The Hong Kong Film Archive’s search tool is an invaluable resource when you’re faced with the task of translating movie titles that may not be well-known enough (or involve enough Internet-savvy westerners) to be listed in the Internet Movie Database. It’s also great for finding out the standard English names of tiny production companies and major production staff, as well as Chinese translations of foreign movie titles.
After spending hours combing the Internet for obscure movie titles and common transliterations of the names of particular crew members for use in director bios and other festival materials, this will be the first place I’ll look from now on. It’s not perfect, but it’s a great starting place.

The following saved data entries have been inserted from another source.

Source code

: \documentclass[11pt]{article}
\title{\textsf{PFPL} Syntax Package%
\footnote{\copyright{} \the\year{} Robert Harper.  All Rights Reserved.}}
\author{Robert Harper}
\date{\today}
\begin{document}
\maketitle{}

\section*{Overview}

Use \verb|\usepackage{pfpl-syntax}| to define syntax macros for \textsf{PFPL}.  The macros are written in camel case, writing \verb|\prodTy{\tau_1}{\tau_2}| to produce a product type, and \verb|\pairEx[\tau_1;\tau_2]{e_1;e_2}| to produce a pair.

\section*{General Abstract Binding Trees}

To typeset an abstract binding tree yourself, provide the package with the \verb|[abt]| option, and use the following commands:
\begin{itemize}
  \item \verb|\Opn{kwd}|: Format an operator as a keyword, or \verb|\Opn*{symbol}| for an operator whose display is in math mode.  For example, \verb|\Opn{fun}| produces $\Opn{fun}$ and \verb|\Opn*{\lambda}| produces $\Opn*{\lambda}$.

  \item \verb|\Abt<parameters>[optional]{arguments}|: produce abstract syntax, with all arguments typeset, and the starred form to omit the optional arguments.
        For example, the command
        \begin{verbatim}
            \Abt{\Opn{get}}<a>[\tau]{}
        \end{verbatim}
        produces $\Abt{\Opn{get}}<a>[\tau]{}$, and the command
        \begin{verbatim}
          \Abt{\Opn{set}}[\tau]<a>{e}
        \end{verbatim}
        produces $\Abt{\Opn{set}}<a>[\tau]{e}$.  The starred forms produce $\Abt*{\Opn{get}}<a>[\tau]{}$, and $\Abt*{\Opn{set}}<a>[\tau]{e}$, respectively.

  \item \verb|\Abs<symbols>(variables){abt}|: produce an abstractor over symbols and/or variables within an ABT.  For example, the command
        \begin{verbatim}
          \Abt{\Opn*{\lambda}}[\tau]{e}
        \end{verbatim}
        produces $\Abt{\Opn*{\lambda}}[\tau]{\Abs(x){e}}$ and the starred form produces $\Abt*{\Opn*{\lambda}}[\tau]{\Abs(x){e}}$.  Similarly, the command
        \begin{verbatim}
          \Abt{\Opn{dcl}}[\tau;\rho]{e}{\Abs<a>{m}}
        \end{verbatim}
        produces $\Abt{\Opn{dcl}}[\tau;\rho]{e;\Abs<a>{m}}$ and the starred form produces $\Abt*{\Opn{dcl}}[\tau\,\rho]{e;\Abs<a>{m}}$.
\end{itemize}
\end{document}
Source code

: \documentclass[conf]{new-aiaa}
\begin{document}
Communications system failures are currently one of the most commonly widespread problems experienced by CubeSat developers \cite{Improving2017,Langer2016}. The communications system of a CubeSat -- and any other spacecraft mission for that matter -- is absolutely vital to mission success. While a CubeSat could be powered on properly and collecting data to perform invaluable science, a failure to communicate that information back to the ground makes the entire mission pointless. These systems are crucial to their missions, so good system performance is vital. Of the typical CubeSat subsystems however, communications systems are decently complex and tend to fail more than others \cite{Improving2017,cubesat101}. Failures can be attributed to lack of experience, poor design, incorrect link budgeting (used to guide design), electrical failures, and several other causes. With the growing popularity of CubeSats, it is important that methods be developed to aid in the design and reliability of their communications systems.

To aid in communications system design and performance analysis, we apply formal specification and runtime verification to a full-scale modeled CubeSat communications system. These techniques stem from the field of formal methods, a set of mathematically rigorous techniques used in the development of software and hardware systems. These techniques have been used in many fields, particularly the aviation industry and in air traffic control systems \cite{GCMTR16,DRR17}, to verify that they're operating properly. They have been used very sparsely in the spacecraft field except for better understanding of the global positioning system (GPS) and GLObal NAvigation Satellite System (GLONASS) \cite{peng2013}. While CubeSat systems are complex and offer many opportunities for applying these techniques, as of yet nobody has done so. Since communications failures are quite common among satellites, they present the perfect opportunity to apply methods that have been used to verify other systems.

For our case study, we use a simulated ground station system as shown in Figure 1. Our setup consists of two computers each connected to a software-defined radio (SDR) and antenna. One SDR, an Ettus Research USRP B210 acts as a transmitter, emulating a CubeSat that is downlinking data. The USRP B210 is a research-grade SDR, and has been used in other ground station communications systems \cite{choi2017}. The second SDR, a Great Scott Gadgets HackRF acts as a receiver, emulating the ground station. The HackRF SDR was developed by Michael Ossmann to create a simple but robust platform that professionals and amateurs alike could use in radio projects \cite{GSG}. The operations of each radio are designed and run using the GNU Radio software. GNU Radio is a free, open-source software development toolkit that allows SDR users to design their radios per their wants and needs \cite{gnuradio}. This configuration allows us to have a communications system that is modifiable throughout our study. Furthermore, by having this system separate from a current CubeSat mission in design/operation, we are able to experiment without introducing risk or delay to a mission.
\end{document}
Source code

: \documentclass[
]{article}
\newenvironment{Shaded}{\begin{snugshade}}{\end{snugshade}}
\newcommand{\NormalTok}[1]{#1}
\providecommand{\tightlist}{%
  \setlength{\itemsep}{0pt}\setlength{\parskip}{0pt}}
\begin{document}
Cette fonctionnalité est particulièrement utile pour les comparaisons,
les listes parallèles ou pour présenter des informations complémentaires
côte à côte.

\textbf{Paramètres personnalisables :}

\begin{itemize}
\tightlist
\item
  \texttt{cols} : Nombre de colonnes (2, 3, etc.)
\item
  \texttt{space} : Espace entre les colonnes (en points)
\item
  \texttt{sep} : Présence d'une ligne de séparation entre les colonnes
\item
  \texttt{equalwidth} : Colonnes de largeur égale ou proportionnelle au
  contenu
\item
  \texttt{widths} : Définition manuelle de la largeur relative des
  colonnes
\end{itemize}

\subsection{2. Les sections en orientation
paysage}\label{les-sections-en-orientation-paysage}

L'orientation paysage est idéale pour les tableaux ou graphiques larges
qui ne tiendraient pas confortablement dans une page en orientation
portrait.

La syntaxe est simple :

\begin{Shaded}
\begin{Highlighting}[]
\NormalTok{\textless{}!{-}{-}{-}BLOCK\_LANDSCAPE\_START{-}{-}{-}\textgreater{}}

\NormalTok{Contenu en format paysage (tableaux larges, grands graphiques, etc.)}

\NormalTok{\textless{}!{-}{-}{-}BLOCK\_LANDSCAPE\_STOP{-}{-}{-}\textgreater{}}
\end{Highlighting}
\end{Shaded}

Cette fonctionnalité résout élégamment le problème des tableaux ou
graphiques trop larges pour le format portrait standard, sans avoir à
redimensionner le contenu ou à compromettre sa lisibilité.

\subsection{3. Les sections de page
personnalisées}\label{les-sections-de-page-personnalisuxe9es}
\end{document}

» Essay Towards a Dictionary, Tibetan and English, by Sándor Kőrösi Csoma, Saṅs-rgyas-phun-tshogs. Google Books has the whole thing online (and available for PDF download). It’s an 1834 publication that the author wrote during on a journey he originally undertook to discover the origins of the Hungarian language. Consequently, the book’s preface contains an interesting digression into the relationship between Sanskrit and Hungarian. The author also makes the bold claim that “the literature of Tibet is entirely of Indian origin,” and continues:
The immense volumes, on different branches of science, &c. being exact or faithful translations from Sanscrit works, taken from Bengal, Magadha, Gangetic or Central India, Cashmir, and Nepal, commencing in the seventh century after Christ. And that many of these works have been translated (mostly from Tibetan) into the Mongol, Mantchuo, and the Chinese languages; so that, by this means, the Tibetan became, in Chinese Tartary, the language of the learned, as the Latin in Europe.
I discovered this dictionary while searching for an online glossary of Chinese phonetic transcriptions of Tibetan words (especially names). Any idea what Zhuomu Qiangba (卓木强巴) corresponds to? The author of The Tibet Code says it means “one who wins great victory over the ocean,” which may or may not be correct.
» Dictionary of Chinese Character Variants, by the National Languages Committee, Taiwan Ministry of Education. An awesome compendium of strange and obscure character variants — over 100,000 in all — with facsimilies of the old lexicographic works that index them. The MOE has a number of other dictionaries online, too.